Friday, March 14, 2008

How we become human

Nothing has taught me so much about God as having my own children. Living, breathing analogies to our relationship with him are with us all day long.

So. I am sitting on the couch next to Daniel, now 4 months old. I am not usually home on a Friday morning and haven’t had much time to spend with him since last weekend, so I am enjoying just being with my son as I prop him up, “sitting” in the corner of the couch against a pillow, smiling at him, looking into his eyes, saying things in the voice reserved only for babies. And he smiles back! Why? Obviously he doesn’t “know” in any verbal sense who we are or that we love him. And it occurs to me for the thousandth time that someone once did the same for me, and this is how we become human.

Another human gives us their person, their attention, and by a process mysterious and almost completely opaque to scientific investigation we become persons. (Or to be more precise, we become much more psychically healthy persons than we would be otherwise.) And all this comes through love, which in turn comes through the five senses, and perhaps something beyond the senses—the soul. The baby grows happy and healthy and ready to deal with the world by the love it receives through being warm, fed, hearing mommy’s and daddy’s voice, and being seen by them—and in many other ways and with other people.
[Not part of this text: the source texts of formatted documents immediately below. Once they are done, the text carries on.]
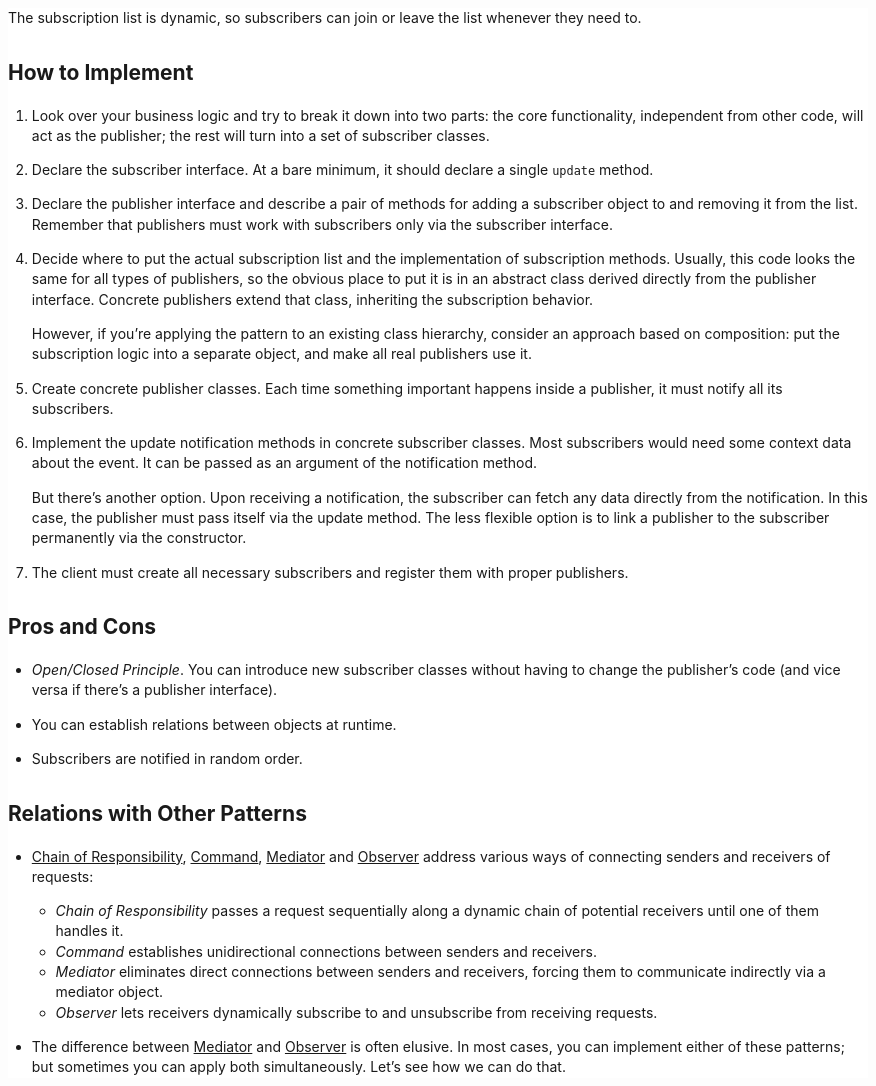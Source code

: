 The subscription list is dynamic, so subscribers can join or leave the list whenever they need to.

## How to Implement

1.  Look over your business logic and try to break it down into two parts: the core functionality, independent from other code, will act as the publisher; the rest will turn into a set of subscriber classes.
    
2.  Declare the subscriber interface. At a bare minimum, it should declare a single `update` method.
    
3.  Declare the publisher interface and describe a pair of methods for adding a subscriber object to and removing it from the list. Remember that publishers must work with subscribers only via the subscriber interface.
    
4.  Decide where to put the actual subscription list and the implementation of subscription methods. Usually, this code looks the same for all types of publishers, so the obvious place to put it is in an abstract class derived directly from the publisher interface. Concrete publishers extend that class, inheriting the subscription behavior.
    
    However, if you’re applying the pattern to an existing class hierarchy, consider an approach based on composition: put the subscription logic into a separate object, and make all real publishers use it.
    
5.  Create concrete publisher classes. Each time something important happens inside a publisher, it must notify all its subscribers.
    
6.  Implement the update notification methods in concrete subscriber classes. Most subscribers would need some context data about the event. It can be passed as an argument of the notification method.
    
    But there’s another option. Upon receiving a notification, the subscriber can fetch any data directly from the notification. In this case, the publisher must pass itself via the update method. The less flexible option is to link a publisher to the subscriber permanently via the constructor.
    
7.  The client must create all necessary subscribers and register them with proper publishers.
    

## Pros and Cons

-   _Open/Closed Principle_. You can introduce new subscriber classes without having to change the publisher’s code (and vice versa if there’s a publisher interface).
-   You can establish relations between objects at runtime.

-   Subscribers are notified in random order.

## Relations with Other Patterns

-   [Chain of Responsibility](https://refactoring.guru/pattern/chain-of-responsibility), [Command](https://refactoring.guru/pattern/command), [Mediator](https://refactoring.guru/pattern/mediator) and [Observer](https://refactoring.guru/pattern/observer) address various ways of connecting senders and receivers of requests:
    
    -   _Chain of Responsibility_ passes a request sequentially along a dynamic chain of potential receivers until one of them handles it.
    -   _Command_ establishes unidirectional connections between senders and receivers.
    -   _Mediator_ eliminates direct connections between senders and receivers, forcing them to communicate indirectly via a mediator object.
    -   _Observer_ lets receivers dynamically subscribe to and unsubscribe from receiving requests.
-   The difference between [Mediator](https://refactoring.guru/pattern/mediator) and [Observer](https://refactoring.guru/pattern/observer) is often elusive. In most cases, you can implement either of these patterns; but sometimes you can apply both simultaneously. Let’s see how we can do that.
I can’t help but think that Jesus helped his own disciples become like him through the same way. Through his presence. In uncountable ways, many of them confounding, confusing, and apparently crazy, God’s love came through and changed them. Verbally and non-verbally, I bet. How can you become like someone if you’re not with them? If only I had enough of his presence to disciple a person like that—but I have enough trouble being a reasonable husband and dad 24x7!

I know I need to be in his presence more. For he is also drawing us out into personhood through love. But I can’t literally be held in my Father’s arms and get that kind of attention I give Daniel.

But perhaps God is giving me even more, something even better. Perhaps with faith and holy imagination I can experience it.

I can ask. And I am encouraged by remembering our Lord’s teaching that that through faith all things are possible, and that if a son asks his father for bread, he will not give him a stone.